Segment Start: GIVEN DATA

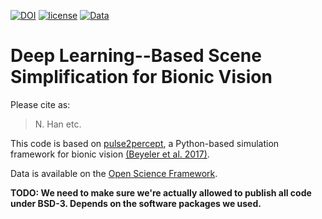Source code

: [![DOI](https://zenodo.org/badge/000000000.svg)](https://zenodo.org)
[![license](https://img.shields.io/badge/License-BSD%203--Clause-blue.svg)](https://github.com/uwescience/pulse2percept/blob/master/LICENSE)
[![Data](https://img.shields.io/badge/data-osf.io-lightgrey.svg)](https://osf.io/s2udz/)

# Deep Learning--Based Scene Simplification for Bionic Vision

Please cite as:

> N. Han etc.

This code is based on [pulse2percept](https://github.com/uwescience/pulse2percept),
a Python-based simulation framework for bionic vision
[(Beyeler et al. 2017)](https://doi.org/10.25080/shinma-7f4c6e7-00c).

Data is available on the [Open Science Framework](https://osf.io/s2udz/).

**TODO: We need to make sure we're actually allowed to publish all code under BSD-3. Depends on the software packages we used.**
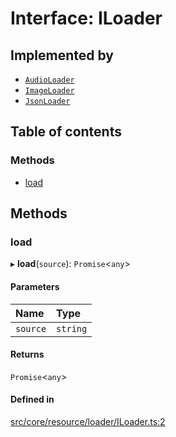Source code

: # Interface: ILoader

## Implemented by

- [`AudioLoader`](../classes/AudioLoader.md)
- [`ImageLoader`](../classes/ImageLoader.md)
- [`JsonLoader`](../classes/JsonLoader.md)

## Table of contents

### Methods

- [load](ILoader.md#load)

## Methods

### load

▸ **load**(`source`): `Promise`<`any`\>

#### Parameters

| Name | Type |
| :------ | :------ |
| `source` | `string` |

#### Returns

`Promise`<`any`\>

#### Defined in

[src/core/resource/loader/ILoader.ts:2](https://github.com/hxg2050/hxg/blob/51e5ed2/src/core/resource/loader/ILoader.ts#L2)
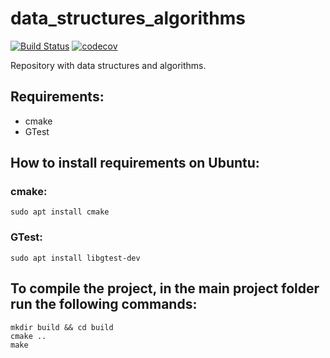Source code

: # data_structures_algorithms

[![Build Status](https://travis-ci.com/janandrzejnowakowski/data_structures_algorithms.svg?branch=main)](https://travis-ci.com/janandrzejnowakowski/data_structures_algorithms)
[![codecov](https://codecov.io/gh/janandrzejnowakowski/data_structures_algorithms/branch/main/graph/badge.svg?token=YW9EDND4ZR)](https://codecov.io/gh/janandrzejnowakowski/data_structures_algorithms)

Repository with data structures and algorithms.

## Requirements:
* cmake
* GTest

## How to install requirements on Ubuntu:

### cmake:
    sudo apt install cmake

### GTest:
    sudo apt install libgtest-dev
    
## To compile the project, in the main project folder run the following commands:
    mkdir build && cd build
    cmake ..
    make
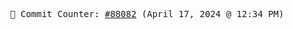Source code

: <p align="center">
    <samp>
        📮 Commit Counter: <a href="https://github.com/Javascript-void0/Javascript-void0/commits/main">#88082</a> (April 17, 2024 @ 12:34 PM)
    </samp>
</p>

Segment End: GIVEN DATA

## DESCRIPTION OF THE TASK
All entries above are to be reproduced exactly, with no pictures.

## TASK ANSWER
Source code

: [![DOI](https://zenodo.org/badge/000000000.svg)](https://zenodo.org)
[![license](https://img.shields.io/badge/License-BSD%203--Clause-blue.svg)](https://github.com/uwescience/pulse2percept/blob/master/LICENSE)
[![Data](https://img.shields.io/badge/data-osf.io-lightgrey.svg)](https://osf.io/s2udz/)

# Deep Learning--Based Scene Simplification for Bionic Vision

Please cite as:

> N. Han etc.

This code is based on [pulse2percept](https://github.com/uwescience/pulse2percept),
a Python-based simulation framework for bionic vision
[(Beyeler et al. 2017)](https://doi.org/10.25080/shinma-7f4c6e7-00c).

Data is available on the [Open Science Framework](https://osf.io/s2udz/).

**TODO: We need to make sure we're actually allowed to publish all code under BSD-3. Depends on the software packages we used.**
Source code

: # Interface: ILoader

## Implemented by

- [`AudioLoader`](../classes/AudioLoader.md)
- [`ImageLoader`](../classes/ImageLoader.md)
- [`JsonLoader`](../classes/JsonLoader.md)

## Table of contents

### Methods

- [load](ILoader.md#load)

## Methods

### load

▸ **load**(`source`): `Promise`<`any`\>

#### Parameters

| Name | Type |
| :------ | :------ |
| `source` | `string` |

#### Returns

`Promise`<`any`\>

#### Defined in

[src/core/resource/loader/ILoader.ts:2](https://github.com/hxg2050/hxg/blob/51e5ed2/src/core/resource/loader/ILoader.ts#L2)
Source code

: # data_structures_algorithms

[![Build Status](https://travis-ci.com/janandrzejnowakowski/data_structures_algorithms.svg?branch=main)](https://travis-ci.com/janandrzejnowakowski/data_structures_algorithms)
[![codecov](https://codecov.io/gh/janandrzejnowakowski/data_structures_algorithms/branch/main/graph/badge.svg?token=YW9EDND4ZR)](https://codecov.io/gh/janandrzejnowakowski/data_structures_algorithms)

Repository with data structures and algorithms.

## Requirements:
* cmake
* GTest

## How to install requirements on Ubuntu:

### cmake:
    sudo apt install cmake

### GTest:
    sudo apt install libgtest-dev
    
## To compile the project, in the main project folder run the following commands:
    mkdir build && cd build
    cmake ..
    make
Source code

: <p align="center">
    <samp>
        📮 Commit Counter: <a href="https://github.com/Javascript-void0/Javascript-void0/commits/main">#88082</a> (April 17, 2024 @ 12:34 PM)
    </samp>
</p>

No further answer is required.